You will also get some practice with random testing, and set up for a discussion after November break.
Setup
The Assignment
Over the course of his career, Tim has given tens of thousands of talks. He tasks you with the responsibility of looking for a way to sort and search for any one of his talks. Immediately, you think of the insertion sorting algorithm and Binary Search Trees (BSTs) that you just learned about in CS0112!
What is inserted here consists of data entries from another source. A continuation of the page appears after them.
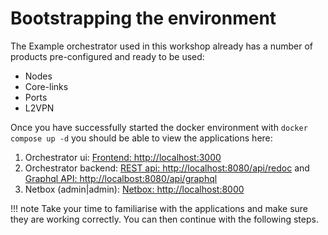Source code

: # Bootstrapping the environment
The Example orchestrator used in this workshop already has a number of products pre-configured and ready to be used:

* Nodes
* Core-links
* Ports
* L2VPN

Once you have successfully started the docker environment with `docker compose up -d` you should be able to view the 
applications here:

1. Orchestrator ui: [Frontend: http://localhost:3000](http://localhost:3000)
2. Orchestrator backend: [REST api: http://localhost:8080/api/redoc](http://localhost:8080/api/redoc) and  
   [Graphql API: http://localbost:8080/api/graphql](http://localbost:8080/api/graphql)
3. Netbox (admin|admin): [Netbox: http://localhost:8000](http://localhost:8000)

!!! note
    Take your time to familiarise with the applications and make sure they are working correctly. You can then 
    continue with the following steps.

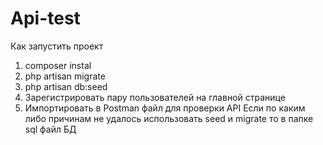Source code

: # Api-test
Как запустить проект
1. composer instal
2. php artisan migrate
3. php artisan db:seed
4. Зарегистрировать пару пользователей на главной странице
5. Импортировать в Postman файл для проверки API
Если по каким либо причинам не удалось использовать seed и migrate то в папке sql файл БД
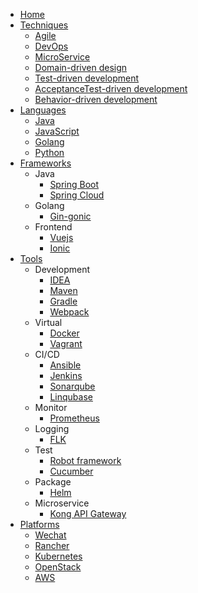 - [Home](/)
- [Techniques](./contents/techniques/README.md)
  - [Agile](./contents/techniques/agile.md)
  - [DevOps](./contents/techniques/devops.md)
  - [MicroService](./contents/techniques/microservice.md)
  - [Domain-driven design](./contents/techniques/ddd.md)
  - [Test-driven development](./contents/techniques/tdd.md)
  - [AcceptanceTest-driven development](./contents/techniques/atdd.md)
  - [Behavior-driven development](./contents/techniques/bdd.md)
- [Languages](./contents/languages/README.md)
  - [Java](./contents/languages/java.md)
  - [JavaScript](./contents/languages/javascript.md)
  - [Golang](./contents/languages/golang.md)
  - [Python](./contents/languages/python.md)
- [Frameworks](./contents/frameworks/README.md)
  - Java
    - [Spring Boot](./contents/frameworks/spring-boot.md)
    - [Spring Cloud](./contents/frameworks/spring-cloud.md)
  - Golang
    - [Gin-gonic](./contents/frameworks/gin-gonic.md)
  - Frontend
    - [Vuejs](./contents/frameworks/vuejs.md)
    - [Ionic](./contents/frameworks/Ionic.md)
- [Tools](./contents/tools/README.md)
  - Development
    - [IDEA](./contents/tools/idea.md)
    - [Maven](./contents/tools/maven.md)
    - [Gradle](./contents/tools/gradle.md)
    - [Webpack](./contents/tools/webpack.md)
  - Virtual
    - [Docker](./contents/tools/docker.md)
    - [Vagrant](./contents/tools/vagrant.md)
  - CI/CD
    - [Ansible](./contents/tools/ansible.md)
    - [Jenkins](./contents/tools/jenkins.md)
    - [Sonarqube](./contents/tools/sonarqube.md)
    - [Linqubase](./contents/tools/linqubase.md)
  - Monitor
    - [Prometheus](./contents/tools/prometheus.md)
  - Logging
    - [FLK](./contents/tools/flk.md)
  - Test
    - [Robot framework](./contents/tools/robotframework.md)
    - [Cucumber](./contents/tools/cucumber.md)
  - Package
    - [Helm](./contents/tools/helm.md)
  - Microservice
    - [Kong API Gateway](./contents/tools/kong-api-gateway.md)
- [Platforms](./contents/platforms/README.md)
  - [Wechat](./contents/platforms/wechat.md)
  - [Rancher](./contents/platforms/rancher.md)
  - [Kubernetes](./contents/platforms/kubernetes.md)
  - [OpenStack](./contents/platforms/openstack.md)
  - [AWS](./contents/platforms/aws.md)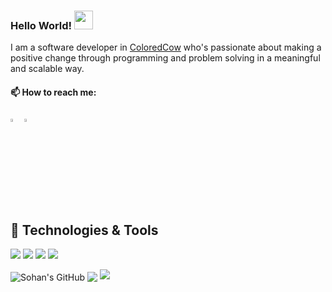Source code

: ### Hello World! <img src="https://raw.githubusercontent.com/MartinHeinz/MartinHeinz/master/wave.gif" width="30px">
I am a software developer in [ColoredCow](https://coloredcow.com) who's passionate about making a positive change through programming and problem solving in a meaningful and scalable way. 

 #### 📫 How to reach me:   
  
[<img src="https://img.icons8.com/color/48/000000/linkedin.png" width="3.5%"/>](https://www.linkedin.com/in/sohan-mer-b7ab6510b/)
<a href="mailto:sohan.mer@coloredcow.com"> <img src="https://img.icons8.com/fluent/48/000000/gmail.png" width="3.5%"/> </a> 

## 🔧 Technologies & Tools
![](https://img.shields.io/badge/Editor-VScode-informational?style=flat&logo=visual-studio-code&logoColor=white&color=2bbc8a)
![](https://badges.aleen42.com/src/docker.svg)
![](https://badges.aleen42.com/src/javascript.svg)
![](https://img.shields.io/badge/Code-Laravel-informational?style=flat&logo=laravel&logoColor=white&color=2bbc8a)



<img align="center" src="https://github-readme-stats.vercel.app/api?username=sohanmer&show_icons=true&hide=stars&line_height=27&include_all_commits=true&7&count_private=true&theme=default" alt="Sohan's GitHub" />  <img align="center" src="https://github-readme-stats.vercel.app/api/top-langs/?username=sohanmer&langs_count=8&layout=compact&theme=default" /> 
![](https://visitor-badge.glitch.me/badge?page_id=sohanmer.sohanmer)
<!--
**sohanmer/sohanmer** is a ✨ _special_ ✨ repository because its `README.md` (this file) appears on your GitHub profile.

Here are some ideas to get you started:

- 🔭 I’m currently working on ...
- 🌱 I’m currently learning ...
- 👯 I’m looking to collaborate on ...
- 🤔 I’m looking for help with ...
- 💬 Ask me about ...
- 📫 How to reach me: ...
- 😄 Pronouns: ...
- ⚡ Fun fact: ...
-->
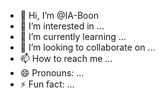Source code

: - 👋 Hi, I’m @IA-Boon
- 👀 I’m interested in ...
- 🌱 I’m currently learning ...
- 💞️ I’m looking to collaborate on ...
- 📫 How to reach me ...
- 😄 Pronouns: ...
- ⚡ Fun fact: ...

<!---
IA-Boon/IA-Boon is a ✨ special ✨ repository because its `README.md` (this file) appears on your GitHub profile.
You can click the Preview link to take a look at your changes.
--->
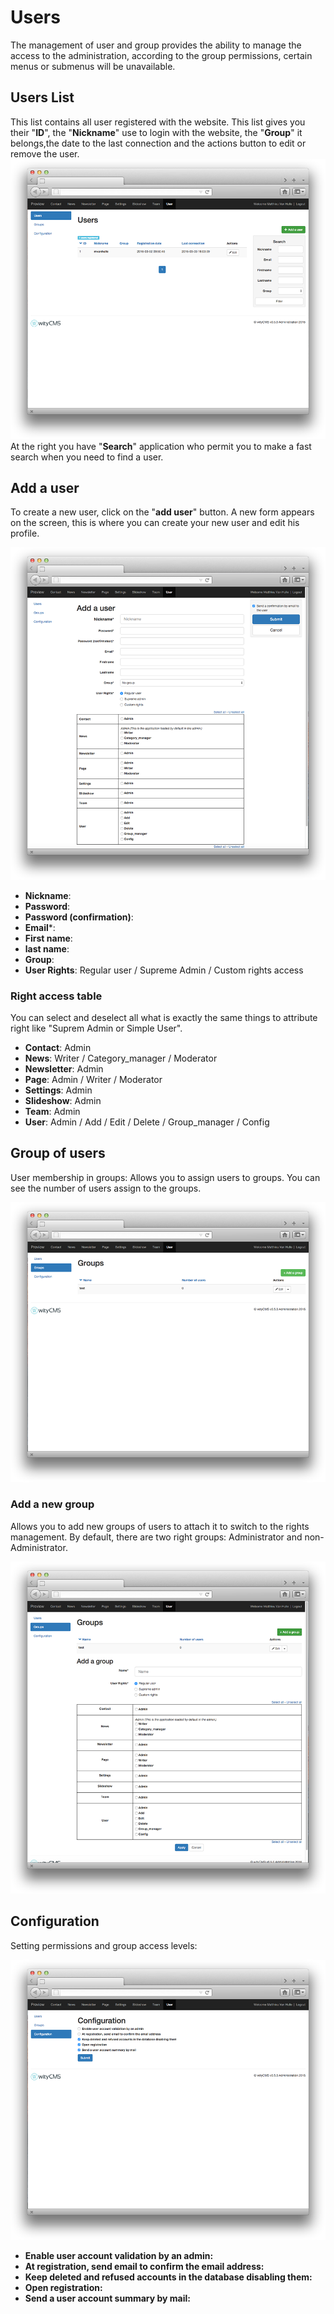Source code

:# Users

The management of user and group provides the ability to manage the access to the administration, according to the group permissions, certain menus or submenus will be unavailable.

## Users List

This list contains all user registered with the website. This list gives you their "**ID**", the "**Nickname**" use to login with the website, the "**Group**" it belongs,the date to the last connection and the actions button to edit or remove the user.
![](user-01.png)
At the right you have "**Search**" application who permit you to make a fast search when you need to find a user. 

## Add a user

To create a new user, click on the "**add user**" button. A new form appears on the screen, this is where you can create your new user and edit his profile.

![](user-02.png)

*  **Nickname**: 
*  **Password**: 
*  **Password (confirmation)**:
*  **Email***:
*  **First name**:
*  **last name**:
*  **Group**:
*  **User Rights**: Regular user / Supreme Admin / Custom rights access

### Right access table

You can select and deselect all what is exactly the same things to attribute right like "Suprem Admin or Simple User".

* **Contact**: Admin 
* **News**: Writer / Category_manager / Moderator
* **Newsletter**: Admin
* **Page**: Admin / Writer / Moderator
* **Settings**: Admin
* **Slideshow**: Admin
* **Team**: Admin
* **User**: Admin / Add / Edit / Delete / Group_manager / Config

## Group of users

User membership in groups: Allows you to assign users to groups.
You can see the number of users assign to the groups.

![](user-03.png)

### Add a new group

Allows you to add new groups of users to attach it to switch to the rights management. By default, there are two right groups: Administrator and non-Administrator.

![](user-04.png)

## Configuration

Setting permissions and group access levels:

![](user-05.png)

* **Enable user account validation by an admin:**
* **At registration, send email to confirm the email address:**
* **Keep deleted and refused accounts in the database disabling them:** 
* **Open registration:**
* **Send a user account summary by mail:**




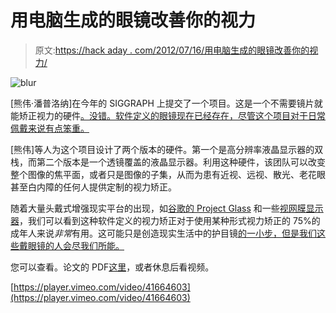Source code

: # 用电脑生成的眼镜改善你的视力

> 原文:[https://hack aday . com/2012/07/16/用电脑生成的眼镜改善你的视力/](https://hackaday.com/2012/07/16/improve-your-vision-with-computer-generated-glasses/)

![](../Images/9be87301cf80dcd6d60bae430772871e.png "blur")

[熊伟·潘普洛纳]在今年的 SIGGRAPH 上提交了一个项目。这是一个不需要镜片就能矫正视力的硬件[。没错。软件定义的眼镜现在已经存在，尽管这个项目对于日常佩戴来说有点笨重。](http://tailoreddisplays.com/)

[熊伟]等人为这个项目设计了两个版本的硬件。第一个是高分辨率液晶显示器的双栈，而第二个版本是一个透镜覆盖的液晶显示器。利用这种硬件，该团队可以改变整个图像的焦平面，或者只是图像的子集，从而为患有近视、远视、散光、老花眼甚至白内障的任何人提供定制的视力矫正。

随着大量头戴式增强现实平台的出现，如[谷歌的 Project Glass](http://hackaday.com/2012/04/07/googles-project-glass-and-other-head-mounted-displays/) 和一些[视网膜显示器](http://hackaday.com/2012/04/09/projecting-video-directly-onto-the-retina/)，我们可以看到这种软件定义的视力矫正对于使用某种形式视力矫正的 75%的成年人来说*非常*有用。这可能只是创造现实生活中的护目镜[的一小步，但是我们这些戴眼镜的人会尽我们所能。](http://en.memory-alpha.org/wiki/VISOR)

您可以查看。论文的 PDF[这里](http://tailoreddisplays.com/PamplonaTailoringSIGGRAPH2012_hires.pdf)，或者休息后看视频。

[https://player.vimeo.com/video/41664603](https://player.vimeo.com/video/41664603)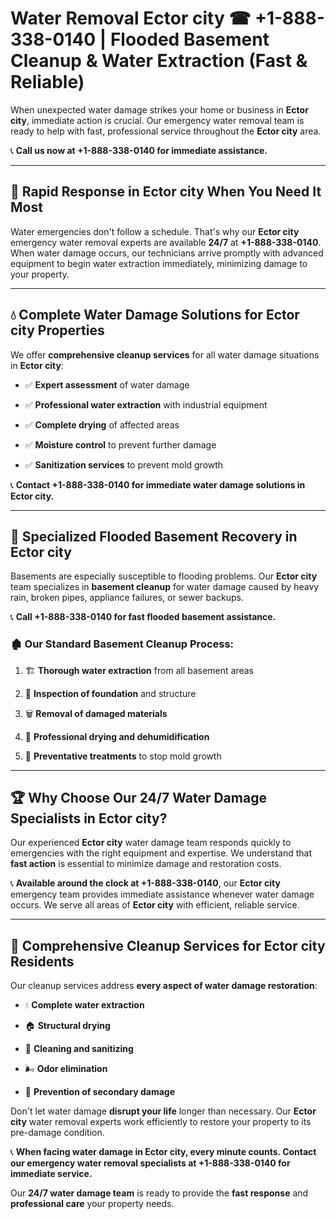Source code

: # Water Removal Ector city ☎ +1-888-338-0140 | Flooded Basement Cleanup & Water Extraction (Fast & Reliable)

When unexpected water damage strikes your home or business in **Ector city**, immediate action is crucial. Our emergency water removal team is ready to help with fast, professional service throughout the **Ector city** area. 

📞 **Call us now at +1-888-338-0140 for immediate assistance.**
---
## 🚀 Rapid Response in Ector city When You Need It Most
Water emergencies don't follow a schedule. That's why our **Ector city** emergency water removal experts are available **24/7** at **+1-888-338-0140**. When water damage occurs, our technicians arrive promptly with advanced equipment to begin water extraction immediately, minimizing damage to your property.
---
## 💧 Complete Water Damage Solutions for Ector city Properties
We offer **comprehensive cleanup services** for all water damage situations in **Ector city**:
- ✅ **Expert assessment** of water damage  
- ✅ **Professional water extraction** with industrial equipment  
- ✅ **Complete drying** of affected areas  
- ✅ **Moisture control** to prevent further damage  
- ✅ **Sanitization services** to prevent mold growth  
📞 **Contact +1-888-338-0140 for immediate water damage solutions in Ector city.**
---
## 🌊 Specialized Flooded Basement Recovery in Ector city
Basements are especially susceptible to flooding problems. Our **Ector city** team specializes in **basement cleanup** for water damage caused by heavy rain, broken pipes, appliance failures, or sewer backups. 
📞 **Call +1-888-338-0140 for fast flooded basement assistance.**
### 🏚️ Our Standard Basement Cleanup Process:
1. 🏗️ **Thorough water extraction** from all basement areas  
2. 🔎 **Inspection of foundation** and structure  
3. 🗑️ **Removal of damaged materials**  
4. 💨 **Professional drying and dehumidification**  
5. 🚫 **Preventative treatments** to stop mold growth  
---
## 🏆 Why Choose Our 24/7 Water Damage Specialists in Ector city?
Our experienced **Ector city** water damage team responds quickly to emergencies with the right equipment and expertise. We understand that **fast action** is essential to minimize damage and restoration costs.
📞 **Available around the clock at +1-888-338-0140**, our **Ector city** emergency team provides immediate assistance whenever water damage occurs. We serve all areas of **Ector city** with efficient, reliable service.
---
## 🧹 Comprehensive Cleanup Services for Ector city Residents
Our cleanup services address **every aspect of water damage restoration**:
- 💧 **Complete water extraction**  
- 🏠 **Structural drying**  
- 🧼 **Cleaning and sanitizing**  
- 🌬️ **Odor elimination**  
- 🚫 **Prevention of secondary damage**  
Don't let water damage **disrupt your life** longer than necessary. Our **Ector city** water removal experts work efficiently to restore your property to its pre-damage condition.
📞 **When facing water damage in Ector city, every minute counts. Contact our emergency water removal specialists at +1-888-338-0140 for immediate service.**
Our **24/7 water damage team** is ready to provide the **fast response** and **professional care** your property needs.
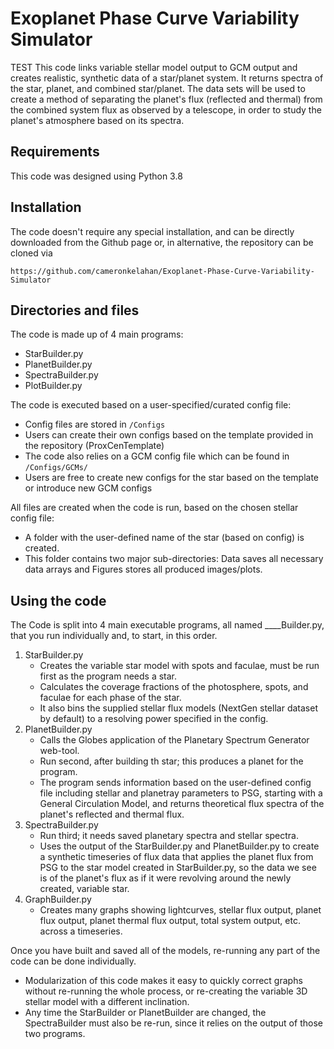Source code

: # Exoplanet Phase Curve Variability Simulator

TEST This code links variable stellar model output to GCM output and creates realistic, synthetic data of a star/planet system. It returns spectra of the star, planet, and combined star/planet. The data sets will be used to create a method of separating the planet's flux (reflected and thermal) from the combined system flux as observed by a telescope, in order to study the planet's atmosphere based on its spectra.


## Requirements

This code was designed using Python 3.8

## Installation

The code doesn't require any special installation, and can be directly downloaded from the Github page or, in alternative, the repository can be cloned via

    https://github.com/cameronkelahan/Exoplanet-Phase-Curve-Variability-Simulator

    
## Directories and files

The code is made up of 4 main programs:
* StarBuilder.py
* PlanetBuilder.py
* SpectraBuilder.py
* PlotBuilder.py

The code is executed based on a user-specified/curated config file:
* Config files are stored in `/Configs`
* Users can create their own configs based on the template provided in the repository (ProxCenTemplate)
* The code also relies on a GCM config file which can be found in `/Configs/GCMs/`
* Users are free to create new configs for the star based on the template or introduce new GCM configs

All files are created when the code is run, based on the chosen stellar config file:
* A folder with the user-defined name of the star (based on config) is created.
* This folder contains two major sub-directories: Data saves all necessary data arrays and Figures stores all produced images/plots.


## Using the code

The Code is split into 4 main executable programs, all named ____Builder.py, that you run individually and, to start, in this order.

1. StarBuilder.py
   - Creates the variable star model with spots and faculae, must be run first as the program needs a star.
   - Calculates the coverage fractions of the photosphere, spots, and faculae for each phase of the star.
   - It also bins the supplied stellar flux models (NextGen stellar dataset by default) to a resolving power specified in the config.
2. PlanetBuilder.py
   - Calls the Globes application of the Planetary Spectrum Generator web-tool.
   - Run second, after building th star; this produces a planet for the program.
   - The program sends information based on the user-defined config file including stellar and planetray parameters to PSG, starting with a General Circulation Model, and returns theoretical flux spectra of the planet's reflected and thermal flux.
3. SpectraBuilder.py
   - Run third; it needs saved planetary spectra and stellar spectra.
   - Uses the output of the StarBuilder.py and PlanetBuilder.py to create a synthetic timeseries of flux data that applies the planet flux from PSG to the star model created in StarBuilder.py, so the data we see is of the planet's flux as if it were revolving around the newly created, variable star.
4. GraphBuilder.py
   - Creates many graphs showing lightcurves, stellar flux output, planet flux output, planet thermal flux output, total system output, etc. across a timeseries.

Once you have built and saved all of the models, re-running any part of the code can be done individually.
* Modularization of this code makes it easy to quickly correct graphs without re-running the whole process, or re-creating the variable 3D stellar model with a different inclination.
* Any time the StarBuilder or PlanetBuilder are changed, the SpectraBuilder must also be re-run, since it relies on the output of those two programs.



<!-- ## Output files

## References
<a id="1">[1]</a> 
Caldiroli, A., Haardt, F., Gallo, E., Spinelli, R., Malsky, I., Rauscher, E., 2021, "Irradiation-driven escape of primordial planetary atmospheres I. The ATES photoionization hydrodynamics code", arXiv:2106.10294
 -->
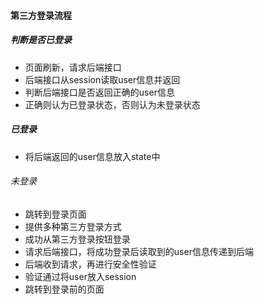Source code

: #### 第三方登录流程

##### 判断是否已登录
- 页面刷新，请求后端接口
- 后端接口从session读取user信息并返回
- 判断后端接口是否返回正确的user信息
- 正确则认为已登录状态，否则认为未登录状态

##### 已登录
- 将后端返回的user信息放入state中

###### 未登录
- 跳转到登录页面
- 提供多种第三方登录方式
- 成功从第三方登录按钮登录
- 请求后端接口，将成功登录后读取到的user信息传递到后端
- 后端收到请求，再进行安全性验证
- 验证通过将user放入session
- 跳转到登录前的页面
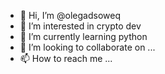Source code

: - 👋 Hi, I’m @olegadsoweq
- 👀 I’m interested in crypto dev
- 🌱 I’m currently learning python
- 💞️ I’m looking to collaborate on ...
- 📫 How to reach me ...

<!---
olegadsoweq/olegadsoweq is a ✨ special ✨ repository because its `README.md` (this file) appears on your GitHub profile.
You can click the Preview link to take a look at your changes.
--->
Part 1: Binary Search Trees
We’ve provided you with a more cleaned up version of the BST implementation we discussed in class. Note that this implementation is more robust in two ways:
- It handles duplicate keys (e.g., the integer
3
might be stored multiple times in the BST); and - It returns the value found (if any) rather than just a boolean (to better support the extension we talked about in class, where the BST stores records, rather than just raw values).
Part 2: Tree Sort
Task 1: In tree_sort.py
, fill in the tree_sort
function which takes in a list and returns a sorted list.
Your function must use the tree sort algorithm in two stages:
convert_to_tree
: Create an empty BST and then iterate through the input list, inserting each element one-by-one into the new BST.traversal
: Perform an in-order traversal of the BST (following the algorithm below), inserting every element of the BST one-by-one into a new list.- Return the new list.
Note: Do not use any pre-defined sorting functions. Do not worry about balancing the tree; it may very well be that our implementation will produce an unbalanced tree; that isn’t the focus of this assignment.
Hint: Algorithm for in-order traversal
To convert your binary search tree into a sorted list, you should perform an in-order traversal of it. This means that when you traverse a node, you first recursively traverse its left child, then visit the node itself, then recursively traverse its right child. Here is pseudocode to follow, based on what we covered in class:- Create a new empty list.
- If there is a left child, recursively call
traversal
on the left child, and append its result to the list. - If the current node is non-empty, append its value to the list.
- If there is a right child, recursively call
traversal
on it, and append its result to the list. - Return the list.
Part 3: Unit testing
Task 2: Write tests for your tree_sort
function in test_tree_sort.py
.
What are some edge cases you can think of? Here are some examples to get you started:
- An empty list
- A list with one element
- A list with multiple elements
- A list with duplicate elements
- A list with negative elements
Part 4: Random Testing
Task 3: Inspired by the code from Monday’s lecture, create a random testing function for your treesort implementation. Use the code of any sorting algorithm as a baseline for correctness (in class, we used merge sort, but e.g. insertion sort would also be OK). Invoke this random tester from a separate function called test_tree_sort_randomly
in test_tree_sort.py
.
Part 5: README
In your README.txt
, please include answers to the following questions.
Suppose that you were sorting records (i.e., instances of a dataclass with multiple fields, only one of which is the key to be sorted over), rather than just integer keys. What issues might arise in your random testing approach?
For the third question, think carefully about what new complexities records, rather than just values, add. Suppose you were sorting (say) a list of records about people by their ages in ascending order. Does this affect your random testing in any way?
Note: Be prepared to follow up with a discussion after break.
Submission
Hand in the following files to Gradescope when submitting the assignment:
bst.py
tree_sort.py
test_tree_sort.py
README.txt
Please don’t put your name in your code files, as we grade anonymously. If you have any questions about the assignment, please post on Ed.
You can only use a maximum of 3 late days per assignment. If the assignment is late (and you do NOT have anymore late days) no credit will be given.